10/16の週末のCCPによるEONIAからESTRへのシフトが近づいてきた。CME、LCH、Eurexの主要CCPが一斉に新レートへ移行する。100兆ユーロ超の金融資産を支えてきたベンチマークの切り替えはLIBOR移行の試金石となる。既にメンバーテストも終わっているので、大きな混乱は起きないものと思われるが、現場ではそれなりに緊張が走る。

EURの場合はEuriborも残っているので若干ややこしい。9/21のRFR Firstにより、GBP、JPY、CHFについてはスムーズに新レートに移行した。一方、EURについては、マーケットの状況を見ながらということになっており、特に移行が強く勧められたわけではない。とは言え9/21以降ESTR vs SOFRの通貨スワップの取引量が増えており、SDRで見る限りESTR/EURの取引数がEuribor/USDLIBORを上回った日もあった。個人的にはもっと移行が進んでも良いと思っていたのだが、今のところEuriborもしぶとく取引が続けられている。

USDLIBORが18か月延長になったとは言え、今後徐々に新規取引が困難になっていくことが予想され、こちらもESTR/SOFRにシフトしていくのだろう。日本の市場参加者がEUR債を発行するときなどはEURの固定レートを円の固定レートに変換するためには、Euribor、通貨ベーシススワップ、6s3sなど様々なヘッジ取引が必要になっていたが、これがシンプルになる。

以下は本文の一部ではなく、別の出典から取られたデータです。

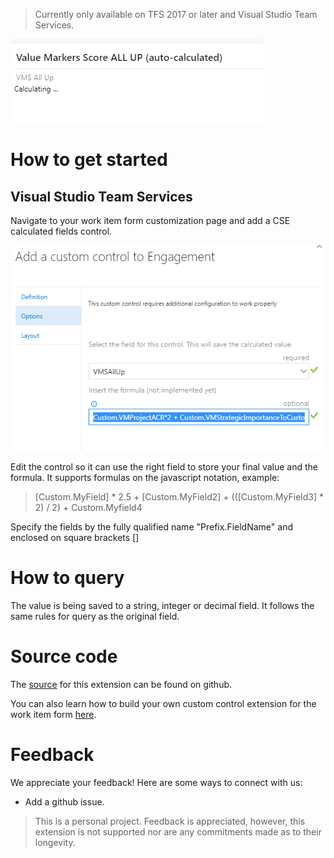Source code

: > Currently only available on TFS 2017 or later and Visual Studio Team Services. 

![Work Item Form](img/form.png)

# How to get started
## Visual Studio Team Services

Navigate to your work item form customization page and add a CSE calculated fields control.

![Definition](img/definition.png)

Edit the control so it can use the right field to store your final value and the formula. It supports formulas on the javascript notation, example:

> [Custom.MyField] * 2.5 + [Custom.MyField2] + (([Custom.MyField3] * 2) / 2) + Custom.Myfield4

Specify the fields by the fully qualified name "Prefix.FieldName" and enclosed on square brackets []

# How to query

The value is being saved to a string, integer or decimal field. It follows the same rules for query as the original field.

# Source code 

The [source](https://github.com/mahomedalid/azdevops-boards-extension-calculated-fields) for this extension can be found on github.

You can also learn how to build your own custom control extension for the work item form [here](https://www.visualstudio.com/en-us/docs/integrate/extensions/develop/custom-control). 

# Feedback 

We appreciate your feedback! Here are some ways to connect with us:

* Add a github issue.

> This is a personal project. Feedback is appreciated, however, this extension is not supported nor are any commitments made as to their longevity.
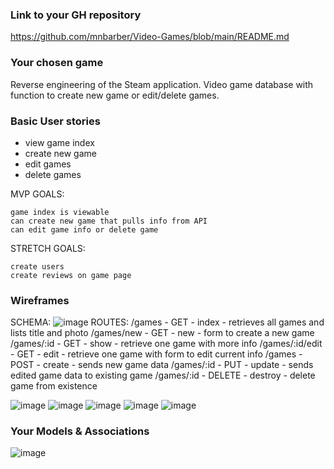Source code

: ### Link to your GH repository
https://github.com/mnbarber/Video-Games/blob/main/README.md

### Your chosen game 
Reverse engineering of the Steam application. Video game database with function to create new game or edit/delete games.

### Basic User stories
- view game index
- create new game
- edit games
- delete games 

MVP GOALS:

    game index is viewable
    can create new game that pulls info from API
    can edit game info or delete game

STRETCH GOALS:

    create users
    create reviews on game page


### Wireframes 

SCHEMA: 
![image](https://user-images.githubusercontent.com/34723980/165345336-9f14da3a-92a2-4f6b-a2d0-a47f0ba7e1fc.png)
ROUTES: 
/games - GET - index - retrieves all games and lists title and photo
/games/new - GET - new - form to create a new game 
/games/:id - GET - show - retrieve one game with more info 
/games/:id/edit - GET - edit - retrieve one game with form to edit current info 
/games - POST - create - sends new game data
/games/:id - PUT - update - sends edited game data to existing game 
/games/:id - DELETE - destroy - delete game from existence

![image](https://user-images.githubusercontent.com/34723980/165330119-df7cb894-a463-447d-b7df-83ddf01e0ba6.png)
![image](https://user-images.githubusercontent.com/34723980/165330159-1bbed93e-375e-4e44-bb99-8cd0bd055769.png)
![image](https://user-images.githubusercontent.com/34723980/165330193-6f8bd19a-f8a8-43fc-9499-9c68a870a27f.png)
![image](https://user-images.githubusercontent.com/34723980/165330226-b695fe7c-c867-4d5e-a74d-10a6ebdb3a6b.png)
![image](https://user-images.githubusercontent.com/34723980/165330257-53bb93b5-cb9f-4360-ad56-95e4e81e15b5.png)


### Your Models & Associations

![image](https://user-images.githubusercontent.com/34723980/165330084-1c64cd6a-31ee-4168-9d37-37c4fddfbcb7.png)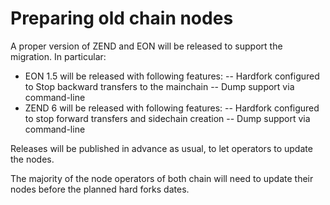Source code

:# Preparing old chain nodes

A proper version of ZEND and EON will be released to support the migration.
In particular:

- EON 1.5 will be released with following features:
    -- Hardfork configured to Stop backward transfers to the mainchain
    -- Dump support via command-line
- ZEND 6 will be released with following features:
    -- Hardfork configured to stop forward transfers and sidechain creation
    -- Dump support via command-line

Releases will be published in advance as usual, to let operators to update the nodes.

The majority of the node operators of both chain will need to update their nodes before the planned hard forks dates.




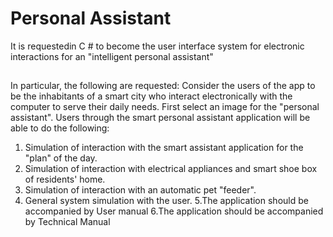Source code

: # Personal Assistant
It is requestedin C # to become the user interface system for electronic interactions for an "intelligent personal assistant"
## 
In particular, the following are requested:
 Consider the users of the app to be the inhabitants of a smart city who interact electronically with the computer to serve their daily needs. First select an image for the "personal assistant". Users through the smart personal assistant application will be able to do the following:
 1. Simulation of interaction with the smart assistant application for the "plan" of the day.
 2. Simulation of interaction with electrical appliances and smart shoe box of residents' home.
 3. Simulation of interaction with an automatic pet "feeder".
 4. General system simulation with the user.
 5.The application should be accompanied by User manual
 6.The application should be accompanied by Technical Manual
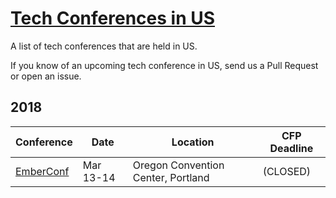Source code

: # [Tech Conferences in US](https://eventil.com/conferences/in/us)

A list of tech conferences that are held in US. 

If you know of an upcoming tech conference in US, send us a Pull Request or open an issue.

## 2018

| Conference | Date | Location | CFP Deadline |
|------------|------|----------|--------------|
| [EmberConf](https://emberconf.com/index.html) | Mar 13-14 | Oregon Convention Center, Portland | (CLOSED) |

日銀のウェブサイトに掲載されている日本円金利指標に関する検討委員会のアナウンスにもあるように、昨日10/1からは、新規の円LIBOR金利スワップ、スワップション等が禁止となっており、ここからはLIBORスワップの流動性が低下していくことになろう。このアナウンスによると、リスク管理目的等での新規取引が除外になっており、顧客に取引目的の確認までを求めるものではないと書かれている。

仕組債などの移行もようやく最終顧客が真剣に検討を始めた感もあり、何とかLIBOR移行も参集段階に入ってきたようだ。